[THE DATA]:
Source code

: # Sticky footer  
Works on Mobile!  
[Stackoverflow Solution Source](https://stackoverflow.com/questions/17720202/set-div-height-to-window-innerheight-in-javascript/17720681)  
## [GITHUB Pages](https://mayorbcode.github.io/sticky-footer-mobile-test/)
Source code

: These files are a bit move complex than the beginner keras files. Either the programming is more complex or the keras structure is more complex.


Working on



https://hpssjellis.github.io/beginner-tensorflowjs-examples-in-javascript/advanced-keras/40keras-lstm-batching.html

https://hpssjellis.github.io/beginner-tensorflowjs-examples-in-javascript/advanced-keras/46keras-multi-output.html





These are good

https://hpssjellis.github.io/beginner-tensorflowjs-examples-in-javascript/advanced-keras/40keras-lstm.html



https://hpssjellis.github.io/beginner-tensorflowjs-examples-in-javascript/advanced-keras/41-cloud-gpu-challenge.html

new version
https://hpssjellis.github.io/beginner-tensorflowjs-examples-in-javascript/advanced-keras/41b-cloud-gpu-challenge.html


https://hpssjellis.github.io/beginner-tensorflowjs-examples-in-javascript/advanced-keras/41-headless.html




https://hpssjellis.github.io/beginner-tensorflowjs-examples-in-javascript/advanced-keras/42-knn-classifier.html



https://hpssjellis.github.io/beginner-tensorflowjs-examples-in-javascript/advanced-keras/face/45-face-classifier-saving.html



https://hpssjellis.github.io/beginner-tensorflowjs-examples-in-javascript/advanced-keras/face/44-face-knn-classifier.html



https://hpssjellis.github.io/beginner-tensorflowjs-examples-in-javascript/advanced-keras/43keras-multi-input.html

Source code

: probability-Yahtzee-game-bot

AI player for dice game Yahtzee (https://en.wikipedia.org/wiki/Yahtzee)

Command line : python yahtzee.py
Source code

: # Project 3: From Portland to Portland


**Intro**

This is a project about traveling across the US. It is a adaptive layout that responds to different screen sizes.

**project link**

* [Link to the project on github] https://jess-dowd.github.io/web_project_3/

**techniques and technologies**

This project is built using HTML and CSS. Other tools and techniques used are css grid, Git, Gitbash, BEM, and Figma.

[ASSIGNMENT]: What number of lines above include the string "game"? State it and nothing else.

[RESPONSE BELOW]: 2